There are 19 replies in this Thread which has previously been viewed 6,698 times. The latest Post (April 15, 2024 at 9:47 AM) was by Tij-Power.

  • Datum des Inkrafttretens: 30. April 2021

    Highlights die mir auf den ersten Blick aufgefallen sind:

    1.
    Es werden keine Händlerkonditionen mehr angeboten. Standardkondition liegt aktuell bei 3,4% (+0,35 Cent).

    2.
    Wir führen eine für Verkäufer geltende Konfliktgebühr ein.

    3.
    Bei Konfliktfällen muß innerhalb von 2 Kalendertagen reagiert werden (diese Frist war meiner Meinung nach bislang deutlich länger)

    Wieder nur für Österreicher gültig, oder auch für Deutschland?
    Seit ein paar Monaten bekommt man in Österreich bei Zahlungserstattungen auch nicht mehr die PP-Gebühren zurück, was in DE scheinbar nicht so gehandhabt wird (obwohl in DE die PP-Gebühren deutlich niedriger als unsere 3,4% sind)


  • Seit ein paar Monaten bekommt man in Österreich bei Zahlungserstattungen auch nicht mehr die PP-Gebühren zurück, was in DE scheinbar nicht so gehandhabt wird (obwohl in DE die PP-Gebühren deutlich niedriger als unsere 3,4% sind)
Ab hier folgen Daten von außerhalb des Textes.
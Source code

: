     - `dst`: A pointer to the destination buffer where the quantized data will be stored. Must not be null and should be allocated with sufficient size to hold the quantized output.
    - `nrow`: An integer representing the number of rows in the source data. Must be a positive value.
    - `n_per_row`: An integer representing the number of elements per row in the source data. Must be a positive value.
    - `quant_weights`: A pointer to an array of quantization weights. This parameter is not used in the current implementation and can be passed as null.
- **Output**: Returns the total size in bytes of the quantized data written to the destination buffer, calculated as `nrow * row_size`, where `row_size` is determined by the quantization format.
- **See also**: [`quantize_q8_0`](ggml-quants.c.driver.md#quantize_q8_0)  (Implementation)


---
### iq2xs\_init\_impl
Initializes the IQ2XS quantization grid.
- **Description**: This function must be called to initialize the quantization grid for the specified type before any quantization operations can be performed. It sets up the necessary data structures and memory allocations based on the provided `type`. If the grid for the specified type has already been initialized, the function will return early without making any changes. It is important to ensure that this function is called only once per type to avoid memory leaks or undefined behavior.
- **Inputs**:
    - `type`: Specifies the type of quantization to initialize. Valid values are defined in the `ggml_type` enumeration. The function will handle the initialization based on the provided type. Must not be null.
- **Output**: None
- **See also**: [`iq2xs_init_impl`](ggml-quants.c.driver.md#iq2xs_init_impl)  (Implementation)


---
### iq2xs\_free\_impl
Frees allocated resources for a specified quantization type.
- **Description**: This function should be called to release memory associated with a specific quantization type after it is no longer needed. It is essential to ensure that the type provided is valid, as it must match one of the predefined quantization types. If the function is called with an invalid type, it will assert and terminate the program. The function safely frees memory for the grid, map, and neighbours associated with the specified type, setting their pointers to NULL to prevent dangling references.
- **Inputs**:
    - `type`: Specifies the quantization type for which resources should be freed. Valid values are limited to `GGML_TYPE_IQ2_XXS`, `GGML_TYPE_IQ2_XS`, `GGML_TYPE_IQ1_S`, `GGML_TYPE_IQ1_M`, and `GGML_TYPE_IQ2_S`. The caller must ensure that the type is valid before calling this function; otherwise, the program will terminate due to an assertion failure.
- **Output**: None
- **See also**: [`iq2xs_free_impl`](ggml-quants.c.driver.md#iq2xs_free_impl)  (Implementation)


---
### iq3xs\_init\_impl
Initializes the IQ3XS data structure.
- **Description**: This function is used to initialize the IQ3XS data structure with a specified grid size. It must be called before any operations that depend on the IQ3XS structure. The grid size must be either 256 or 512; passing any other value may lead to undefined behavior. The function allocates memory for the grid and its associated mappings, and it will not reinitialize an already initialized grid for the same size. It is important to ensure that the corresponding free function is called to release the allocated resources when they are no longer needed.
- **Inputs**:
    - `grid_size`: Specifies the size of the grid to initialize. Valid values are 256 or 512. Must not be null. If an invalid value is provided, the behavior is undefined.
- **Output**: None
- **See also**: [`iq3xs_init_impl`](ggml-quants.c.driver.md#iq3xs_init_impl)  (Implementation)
    Wäre für mich Grund PP rauszuwerfen.

    Ansonsten sind die Änderungen in DE nicht bekannt. Warum mag PP die Österreicher nicht? :gruebel:

    Naja, meinen Paypal Call freut es scheinbar :-y

    Viele Grüße,
    Christian

  • Konfliktgebühr kommt auch für uns.
    https://www.onlinehaendler-news.de/e-commerce-tre…tm_campaign=ohn

    Sich ein zweites Standbein neben dem Online Handel zu suchen macht langsam Sinn.
    Wenn ich sowas schon lese: "Auf dem Blog von PayPal heißt es, dass man „ Anreize für ein verantwortungsvolles Händlerverhalten“ schaffen wolle."

    Gerade jetzt, wo man vieles nur online bekommt und jeder Kunde erpicht darauf ist, das Maximum zu sparen oder sich was zurück zu holen.
    Also hier hat es schon angefangen mit dem ewigen pseudo reklamieren.
    Ware angeblich nicht erhalten. Ware angeblich unvollständig. Ware angeblich beschädigt. Ware angeblich falsch.

    Der halbe Tag geht hierfür momentan drauf.
    Liegt natürlich nur am bösen Händler, welcher sich jetzt die Taschen vollmachen will.

  • 14 Euro??? WTF?
    Mein Mitleid mit allen, die viele Fälle haben. Das ist ja ein Alptraum. Zwar nur für den Fall, dass man sich nicht einigt, aber das heißt ja im Klartext: Geld zurück oder 14 Euro Gebühr (und zusätzlich Geld weg).

  • Das hat man Verkäufern wie DHL zu verdanken. Wenn man dort als Privatperson online seine Paketgebühr mit PayPal bezahlt und dann den Aufkleber doch nicht nutzt, kann man den nicht einfach stornieren.
    Und DHL reagiert auf direkten Kontakt nicht. Auch nach Einschaltung von Paypal reagiert DHL nicht. Erst wenn der Fall offiziell wird, wird der Geldbetrag automatisiert gutgeschrieben.

    Das wird in Kürze wohl fixer gehen :)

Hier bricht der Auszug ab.